Beltane, 1 May 2012
The world of 2012 is full of the awareness that we are a species of emergent consciousness, that we are processing our way through darkness into light.
Many are those who came here for this purpose. Here is the story of a few of us who gathered in 1995 at the event called the Hundredth Monkey Camp, to reach inside ourselves, to reach out and touch the world.
Our goal... Waking The Monkey.
Chapter 1
Arrival
Friday
25th August 1995
The
sun was westering behind us as we turned down a narrow country lane that held
no obvious promise of anything much.
Just when we thought we were completely lost we came across an open farm
gate in the twilight with a sign on it which read “Monkeys” and an arrow
pointing inside.
Exultant and relieved that
we had found our destination before full nightfall, we drove through onto the
lumpy grass of the field. To our left
the hedge stretched forward and then veered to the right. Just beyond its end we discerned a yellow
geodesic dome with a campfire set before it.
We bumped across, testing the suspension of the VW microbus to its
limits and pulled up in the gap between the hedge and the fire, where a curving
branch bedecked with coloured streamers and a woven spiral web was set up; at
its base a sign read ‘Welcome’ in a fine script reminiscent of Elfish, on a
background of a tree amidst stars and surmounted by a crimson and gold
sunburst.
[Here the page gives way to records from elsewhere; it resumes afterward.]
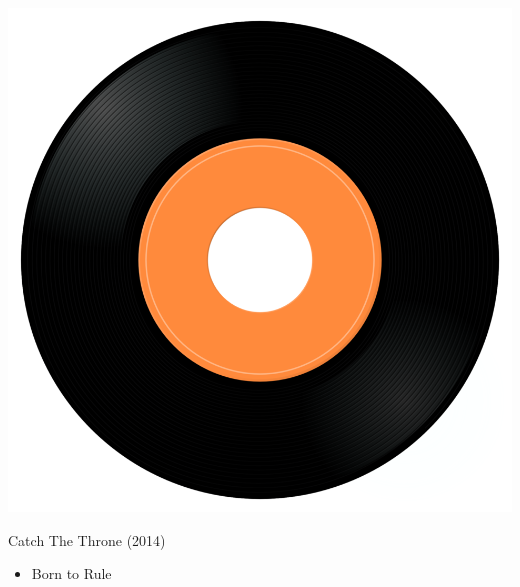 \begin{minipage}[t]{0.25\textwidth}\vspace{0pt}
\captionsetup{type=figure}
\includegraphics[width=\textwidth]{Images/cover.png}
\caption*{Catch The Throne (2014)}
\end{minipage}
\begin{minipage}[t]{0.25\textwidth}\vspace{0pt}
\begin{itemize}[nosep,leftmargin=1em,labelwidth=*,align=left]
	\setlength{\itemsep}{0pt}
	\item Born to Rule
\end{itemize}
\end{minipage}
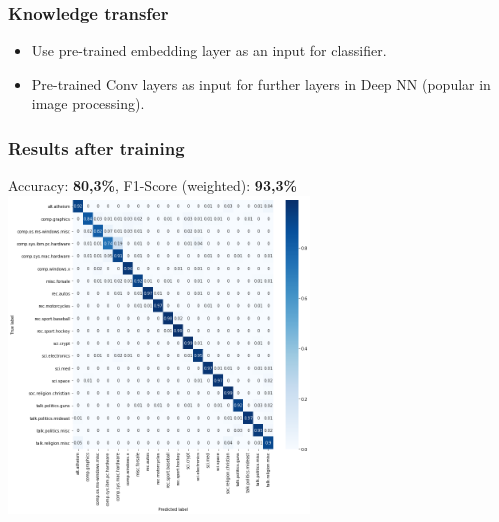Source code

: \documentclass{beamer}
\begin{document}
    \begin{frame}
    	\frametitle{Knowledge transfer}
        \begin{itemize}
            \item Use pre-trained embedding layer as an input for classifier.
            \item Pre-trained Conv layers as input for further layers in Deep NN (popular in image processing).
        \end{itemize}
    \end{frame}
    \begin{frame}
    	\frametitle{Results after training}
        \centering
        Accuracy: \textbf{80,3\%}, F1-Score (weighted): \textbf{93,3\%}
        \includegraphics[width=0.6\textwidth]{rnn_matrix.png}
    \end{frame}
    
\end{document}
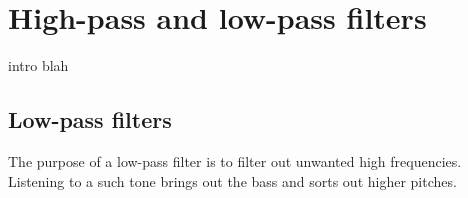 \chapter{High-pass and low-pass filters}
intro blah

\section{Low-pass filters}
The purpose of a low-pass filter is to filter out unwanted high frequencies. Listening to a such tone brings out the bass and sorts out higher pitches. 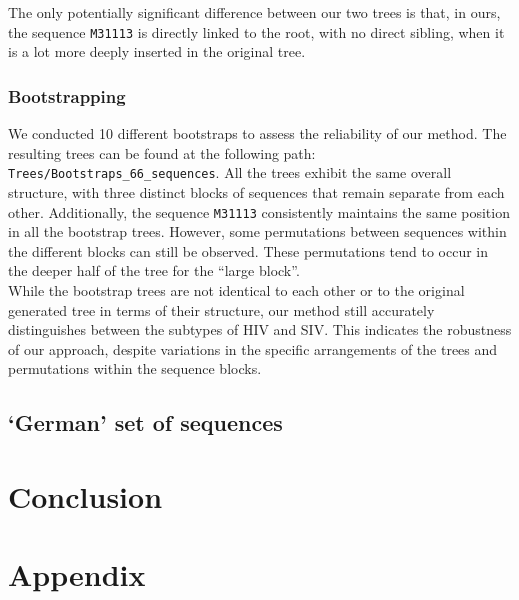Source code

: \documentclass[english,13pt,a4paper]{article}
\theoremstyle{definition}
\theoremstyle{remark}
\theoremstyle{defstyle}
\begin{document}
The only potentially significant difference between our two trees is that, in ours, the sequence \texttt{M31113} is directly linked to the root, with no direct sibling, when it is a lot more deeply inserted in the original tree. 

\subsubsection{Bootstrapping}

We conducted 10 different bootstraps to assess the reliability of our method. The resulting trees can be found at the following path: \texttt{Trees/Bootstraps\_66\_sequences}. All the trees exhibit the same overall structure, with three distinct blocks of sequences that remain separate from each other. Additionally, the sequence \texttt{M31113} consistently maintains the same position in all the bootstrap trees. However, some permutations between sequences within the different blocks can still be observed. These permutations tend to occur in the deeper half of the tree for the ``large block''.\\

While the bootstrap trees are not identical to each other or to the original generated tree in terms of their structure, our method still accurately distinguishes between the subtypes of HIV and SIV. This indicates the robustness of our approach, despite variations in the specific arrangements of the trees and permutations within the sequence blocks.


\subsection{`German' set of sequences}


\section{Conclusion}


\newpage

\section*{Appendix}
\end{document}
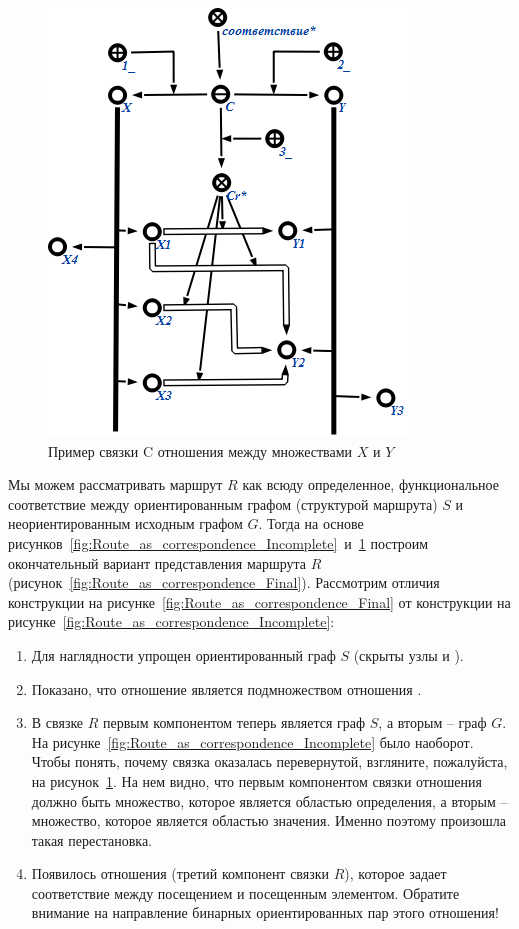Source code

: \begin{figure}[h!]
  \centering
  \includegraphics[scale=0.8]{images/2/Relation_Correspondence_example}
  \caption{Пример связки C отношения  между
    множествами $X$ и $Y$}
  \label{fig:Relation_Correspondence_example}
\end{figure}

Мы можем рассматривать маршрут $R$ как всюду определенное,
функциональное соответствие между ориентированным графом (структурой
маршрута) $S$ и неориентированным исходным графом $G$.  Тогда на
основе
рисунков~\ref{fig:Route_as_correspondence_Incomplete}~и~\ref{fig:Relation_Correspondence_example}
построим окончательный вариант представления маршрута $R$
(рисунок~\ref{fig:Route_as_correspondence_Final}). Рассмотрим отличия
конструкции на рисунке~\ref{fig:Route_as_correspondence_Final} от
конструкции на рисунке~\ref{fig:Route_as_correspondence_Incomplete}:

\begin{enumerate}
\item Для наглядности упрощен ориентированный граф $S$ (скрыты узлы
   и ).
\item Показано, что отношение  является подмножеством
  отношения .
\item В связке $R$ первым компонентом теперь является граф $S$, а
  вторым – граф $G$. На
  рисунке~\ref{fig:Route_as_correspondence_Incomplete} было
  наоборот. Чтобы понять, почему связка оказалась перевернутой,
  взгляните, пожалуйста, на
  рисунок~\ref{fig:Relation_Correspondence_example}. На нем видно, что
  первым компонентом связки отношения  должно быть
  множество, которое является областью определения, а вторым –
  множество, которое является областью значения. Именно поэтому
  произошла такая перестановка.
\item Появилось отношения (третий компонент связки $R$), которое задает
  соответствие между посещением и посещенным элементом. Обратите
  внимание на направление бинарных ориентированных пар этого
  отношения!
\end{enumerate}

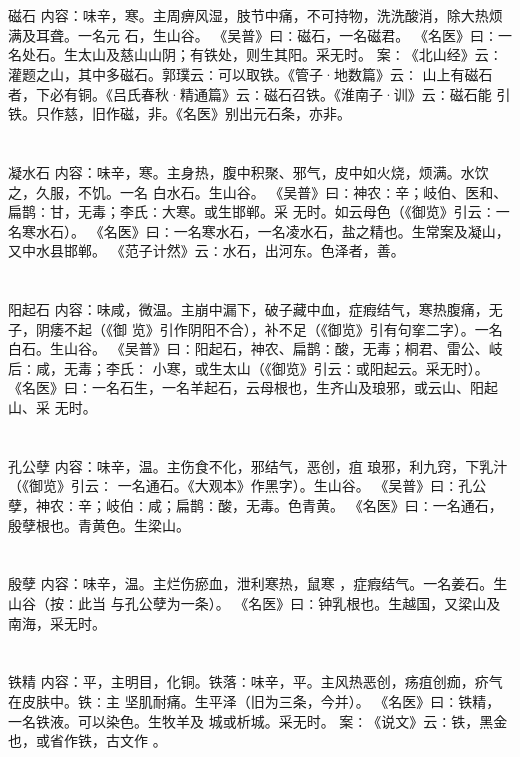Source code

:\documentclass[12pt,UTF8]{ctexbook}
\begin{document}
\section{}磁石
内容：味辛，寒。主周痹风湿，肢节中痛，不可持物，洗洗酸消，除大热烦满及耳聋。一名元 
石，生山谷。 
《吴普》曰∶磁石，一名磁君。 
《名医》曰∶一名处石。生太山及慈山山阴；有铁处，则生其阳。采无时。 
案∶《北山经》云∶灌题之山，其中多磁石。郭璞云∶可以取铁。《管子·地数篇》云∶ 
山上有磁石者，下必有铜。《吕氏春秋·精通篇》云∶磁石召铁。《淮南子·训》云∶磁石能 
引铁。只作慈，旧作磁，非。《名医》别出元石条，亦非。 


\section{}凝水石
内容：味辛，寒。主身热，腹中积聚、邪气，皮中如火烧，烦满。水饮之，久服，不饥。一名 
白水石。生山谷。 
《吴普》曰∶神农∶辛；岐伯、医和、扁鹊∶甘，无毒；李氏∶大寒。或生邯郸。采 
无时。如云母色（《御览》引云∶一名寒水石）。 
《名医》曰∶一名寒水石，一名凌水石，盐之精也。生常案及凝山，又中水县邯郸。 
《范子计然》云∶水石，出河东。色泽者，善。 


\section{}阳起石
内容：味咸，微温。主崩中漏下，破子藏中血，症瘕结气，寒热腹痛，无子，阴痿不起（《御 
览》引作阴阳不合），补不足（《御览》引有句挛二字）。一名白石。生山谷。 
《吴普》曰∶阳起石，神农、扁鹊∶酸，无毒；桐君、雷公、岐后∶咸，无毒；李氏∶ 
小寒，或生太山（《御览》引云∶或阳起云。采无时）。 
《名医》曰∶一名石生，一名羊起石，云母根也，生齐山及琅邪，或云山、阳起山、采 
无时。 


\section{}孔公孽
内容：味辛，温。主伤食不化，邪结气，恶创，疽 琅邪，利九窍，下乳汁（《御览》引云∶ 
一名通石。《大观本》作黑字）。生山谷。 
《吴普》曰∶孔公孽，神农∶辛；岐伯∶咸；扁鹊∶酸，无毒。色青黄。 
《名医》曰∶一名通石，殷孽根也。青黄色。生梁山。 


\section{}殷孽
内容：味辛，温。主烂伤瘀血，泄利寒热，鼠寒 ，症瘕结气。一名姜石。生山谷（按∶此当 
与孔公孽为一条）。 
《名医》曰∶钟乳根也。生越国，又梁山及南海，采无时。 


\section{}铁精
内容：平，主明目，化铜。铁落∶味辛，平。主风热恶创，疡疽创痂，疥气在皮肤中。铁∶主 
坚肌耐痛。生平泽（旧为三条，今并）。 
《名医》曰∶铁精，一名铁液。可以染色。生牧羊及 城或析城。采无时。 
案∶《说文》云∶铁，黑金也，或省作铁，古文作 。 
\end{document}

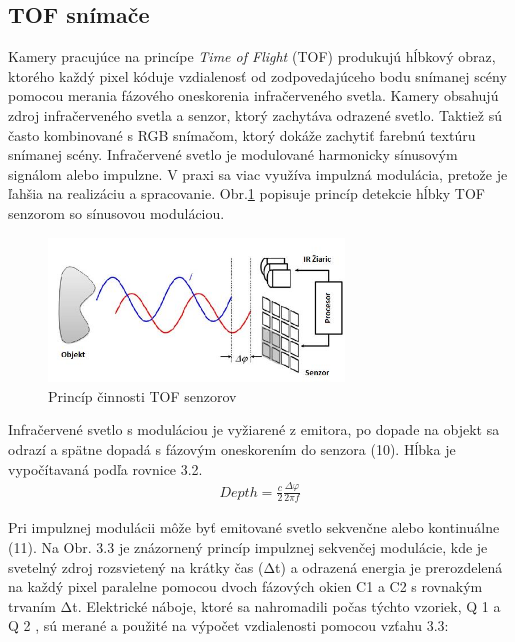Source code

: \subsection{TOF snímače}
\label{sec:tof}
Kamery pracujúce na princípe \textit{Time of Flight} (TOF) produkujú hĺbkový obraz, ktorého každý pixel kóduje vzdialenosť od zodpovedajúceho bodu snímanej scény pomocou merania fázového oneskorenia infračerveného svetla. Kamery obsahujú zdroj infračerveného svetla a senzor, ktorý zachytáva odrazené svetlo. Taktiež sú často kombinované s RGB snímačom, ktorý dokáže zachytiť farebnú textúru snímanej scény. Infračervené svetlo je modulované harmonicky sínusovým signálom alebo impulzne. V praxi sa viac využíva impulzná modulácia, pretože je ľahšia na realizáciu a spracovanie. Obr.\ref{fig:tof_principle} popisuje princíp detekcie hĺbky TOF senzorom so sínusovou moduláciou.

\begin{figure}[h]
	\centering
	\includegraphics[width=0.7\textwidth]{figures/tof_principle.png} 
	\caption{Princíp činnosti TOF senzorov}
	\label{fig:tof_principle}
\end{figure}

Infračervené svetlo s moduláciou je vyžiarené z emitora, po dopade na objekt sa odrazí a spätne dopadá s fázovým oneskorením do senzora (10). Hĺbka je vypočítavaná podľa rovnice 3.2.
\begin{equation}
\label{eq2}
\begin{aligned}
Depth=\frac{c}{2}\frac{\Delta \varphi}{2 \pi f}
\end{aligned}
\end{equation}

Pri impulznej modulácii môže byť emitované svetlo sekvenčne alebo kontinuálne (11). Na Obr. 3.3 je znázornený princíp impulznej sekvenčej modulácie, kde je svetelný zdroj rozsvietený na krátky čas (Δt) a odrazená energia je prerozdelená na každý pixel paralelne pomocou dvoch fázových okien C1 a C2 s rovnakým trvaním Δt. Elektrické náboje, ktoré sa nahromadili počas týchto vzoriek, Q 1 a Q 2 , sú merané a použité na výpočet vzdialenosti pomocou vzťahu 3.3:

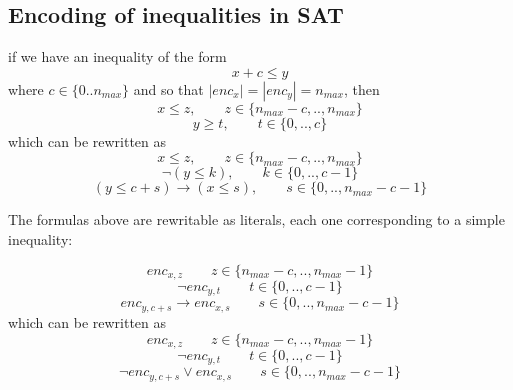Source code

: \begin{bluebox}
\subsection{Encoding of inequalities in SAT}
if we have an inequality of the form 
$$x + c \leq y$$
where $c \in \{ 0..n_{max}\}$ and so that $|enc_{x}| = |enc_{y}|=n_{max}$, then 
$$x \leq z, \qquad z \in  \{ n_{max}-c, .., n_{max}\} $$
$$y \geq t, \qquad t \in  \{0, ..,c\}$$ 
which can be rewritten as 
$$x \leq z, \qquad z \in  \{ n_{max}-c, .., n_{max}\} $$
$$\neg (y \leq k), \qquad k \in \{0, .., c-1\}$$
$$(y \leq c + s) \rightarrow  (x \leq s), \qquad s \in \{0, .., n_{max} -c- 1\}$$

The formulas above are rewritable as literals, each one corresponding to a simple inequality:

$$enc_{x,z} \qquad z \in  \{ n_{max}-c, .., n_{max}-1\}$$
$$\neg enc_{y,t} \qquad t \in \{0, .., c-1\}$$
$$enc_{y,c+s} \rightarrow enc_{x,s} \qquad s \in \{ 0,.., n_{max}-c-1\}$$ 
which can be rewritten as 
$$enc_{x,z} \qquad z \in  \{ n_{max}-c, .., n_{max}-1\}$$
$$\neg enc_{y,t} \qquad t \in \{0, .., c-1\}$$
$$\neg enc_{y,c+s} \vee enc_{x,s} \qquad s \in \{ 0,.., n_{max}-c-1\}$$
\end{bluebox}

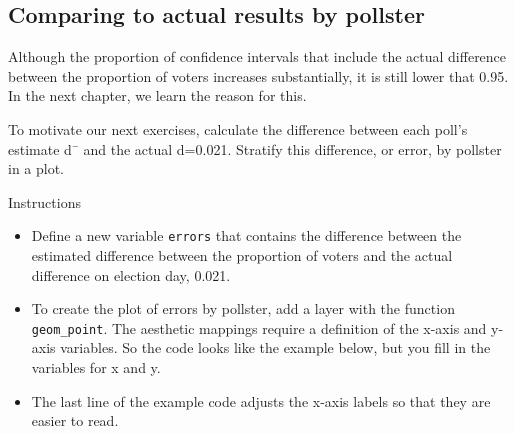 \documentclass[]{article}
\newenvironment{Shaded}{\begin{snugshade}}{\end{snugshade}}
\newcommand{\KeywordTok}[1]{\textcolor[rgb]{0.13,0.29,0.53}{\textbf{#1}}}
\newcommand{\DataTypeTok}[1]{\textcolor[rgb]{0.13,0.29,0.53}{#1}}
\newcommand{\FloatTok}[1]{\textcolor[rgb]{0.00,0.00,0.81}{#1}}
\newcommand{\StringTok}[1]{\textcolor[rgb]{0.31,0.60,0.02}{#1}}
\newcommand{\CommentTok}[1]{\textcolor[rgb]{0.56,0.35,0.01}{\textit{#1}}}
\newcommand{\OperatorTok}[1]{\textcolor[rgb]{0.81,0.36,0.00}{\textbf{#1}}}
\newcommand{\NormalTok}[1]{#1}
\providecommand{\tightlist}{%
  \setlength{\itemsep}{0pt}\setlength{\parskip}{0pt}}
\begin{document}
\begin{Shaded}
\end{Shaded}

\subsection{\texorpdfstring{\textbf{Comparing to actual results by
pollster}}{Comparing to actual results by pollster}}\label{comparing-to-actual-results-by-pollster}

Although the proportion of confidence intervals that include the actual
difference between the proportion of voters increases substantially, it
is still lower that 0.95. In the next chapter, we learn the reason for
this.

To motivate our next exercises, calculate the difference between each
poll's estimate d¯ and the actual d=0.021. Stratify this difference, or
error, by pollster in a plot.

Instructions

\begin{itemize}
\tightlist
\item
  Define a new variable \texttt{errors} that contains the difference
  between the estimated difference between the proportion of voters and
  the actual difference on election day, 0.021.
\item
  To create the plot of errors by pollster, add a layer with the
  function \texttt{geom\_point}. The aesthetic mappings require a
  definition of the x-axis and y-axis variables. So the code looks like
  the example below, but you fill in the variables for x and y.
\item
  The last line of the example code adjusts the x-axis labels so that
  they are easier to read.
\end{itemize}
\end{document}
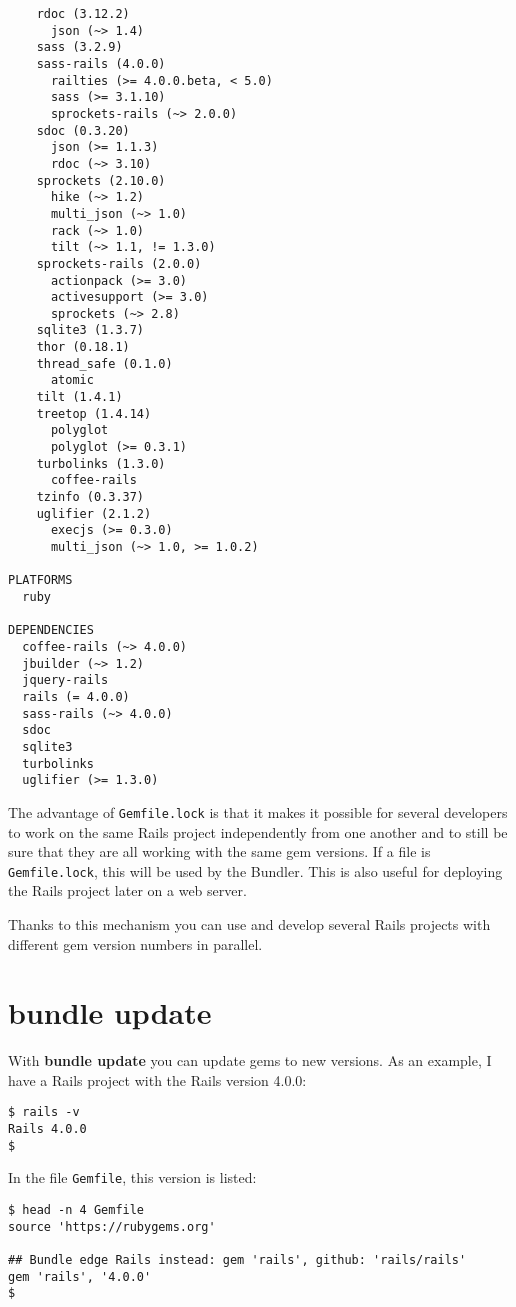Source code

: \documentclass[a4paper]{book}
\begin{document}
\begin{shaded}
\begin{verbatim}
    rdoc (3.12.2)
      json (~> 1.4)
    sass (3.2.9)
    sass-rails (4.0.0)
      railties (>= 4.0.0.beta, < 5.0)
      sass (>= 3.1.10)
      sprockets-rails (~> 2.0.0)
    sdoc (0.3.20)
      json (>= 1.1.3)
      rdoc (~> 3.10)
    sprockets (2.10.0)
      hike (~> 1.2)
      multi_json (~> 1.0)
      rack (~> 1.0)
      tilt (~> 1.1, != 1.3.0)
    sprockets-rails (2.0.0)
      actionpack (>= 3.0)
      activesupport (>= 3.0)
      sprockets (~> 2.8)
    sqlite3 (1.3.7)
    thor (0.18.1)
    thread_safe (0.1.0)
      atomic
    tilt (1.4.1)
    treetop (1.4.14)
      polyglot
      polyglot (>= 0.3.1)
    turbolinks (1.3.0)
      coffee-rails
    tzinfo (0.3.37)
    uglifier (2.1.2)
      execjs (>= 0.3.0)
      multi_json (~> 1.0, >= 1.0.2)

PLATFORMS
  ruby

DEPENDENCIES
  coffee-rails (~> 4.0.0)
  jbuilder (~> 1.2)
  jquery-rails
  rails (= 4.0.0)
  sass-rails (~> 4.0.0)
  sdoc
  sqlite3
  turbolinks
  uglifier (>= 1.3.0)
\end{verbatim}\end{shaded}

The advantage of \texttt{Gemfile.lock} is that it makes it possible for several developers to work on the same Rails project independently from one another and to still be sure that they are all working with the same gem versions. If a file is \texttt{Gemfile.lock}, this will be used by the Bundler. This is also useful for deploying the Rails project later on a web server.

Thanks to this mechanism you can use and develop several Rails projects with different gem version numbers in parallel.

\section{bundle update}\label{bundle-update}

With \textbf{bundle update} you can update gems to new versions. As an example, I have a Rails project with the Rails version 4.0.0:

\begin{shaded}\begin{verbatim}
$ rails -v
Rails 4.0.0
$
\end{verbatim}\end{shaded}

In the file \texttt{Gemfile}, this version is listed:

\begin{shaded}\begin{verbatim}
$ head -n 4 Gemfile
source 'https://rubygems.org'

## Bundle edge Rails instead: gem 'rails', github: 'rails/rails'
gem 'rails', '4.0.0'
$
\end{verbatim}\end{shaded}
\end{document}
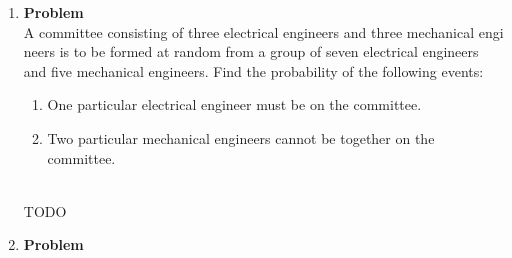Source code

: \documentclass[12pt]{article}
\newenvironment{Ex}{\textbf{Problem}\vspace{.75em}\\}{}
\begin{document}
\begin{enumerate}
\begin{Ex}
    finding them with probability $0.1$, whether or not she already
    looked in the same place. (After all, she doesnt have her glasses
    on and she is in a hurry.)
    \begin{enumerate}
    \item Given that Professor Plum didnt find the glasses in her
      drawer after looking one time, what is the conditional
      probability the glasses are on the table?
    \item Given that she didnt find the glasses after looking for them
      in the drawer and on the table once each, what is the
      conditional probability they are in the briefcase?
    \item Given that she failed to find the glasses after looking in
      the drawer twice, on the table twice, and in the briefcase once,
      what is the conditional probability she left the glasses at the
      office?
    \end{enumerate}
    Note: Assume conditional independence of each search i.e., if $A$
    is the event that the glasses were not found after the first
    drawer search and B is the event that the glasses were not found
    after the second drawer search, then we have $P(A \cap B | C) =
    P(A|C)P(B|C)$ , if $P(C) > 0$.
    \begin{solution} \hfill \\
      {\huge TODO}
    \end{solution}
  \end{Ex}
  \item
    \begin{Ex}
      A committee consisting of three electrical engineers and three
      mechanical engi neers is to be formed at random from a group of
      seven electrical engineers and five mechanical engineers. Find
      the probability of the following events:
      \begin{enumerate}
      \item One particular electrical engineer must be on the committee.
      \item Two particular mechanical engineers cannot be together on
        the committee.
      \end{enumerate}
      \begin{solution} \hfill \\
        {\huge TODO}
      \end{solution}
    \end{Ex}
  \item
    \begin{Ex}

\end{Ex}
\end{enumerate}
\end{document}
Next to this, more
prosaically, was written on a square of brown cardboard ‘GATE Stop and check in’.
People were getting up from
the fire, coming out of the dome behind, striding towards us across the field
as we disgorged from the vehicle, cramped and claustrophobic from our lengthy
confinement. The first to approach us
was Sheila, Palden’s partner and co-organizer of the event, her long, almost
pointed ears adding to the Elven resonance.
I introduced myself and my friends who had given me a lift and would be
moving on, my name was ticked off a list and I
bought the week’s meal tickets in no time flat as we tried to reorient
ourselves to surroundings that were rapidly becoming invisible in the fading
dusk.
The
Camp proper would not be opened formally as a ritual magical space until the
following evening, and the majority of participants would be arriving during
the daytime, so although most of the site facilities had been erected, there
were actually very few people on the site.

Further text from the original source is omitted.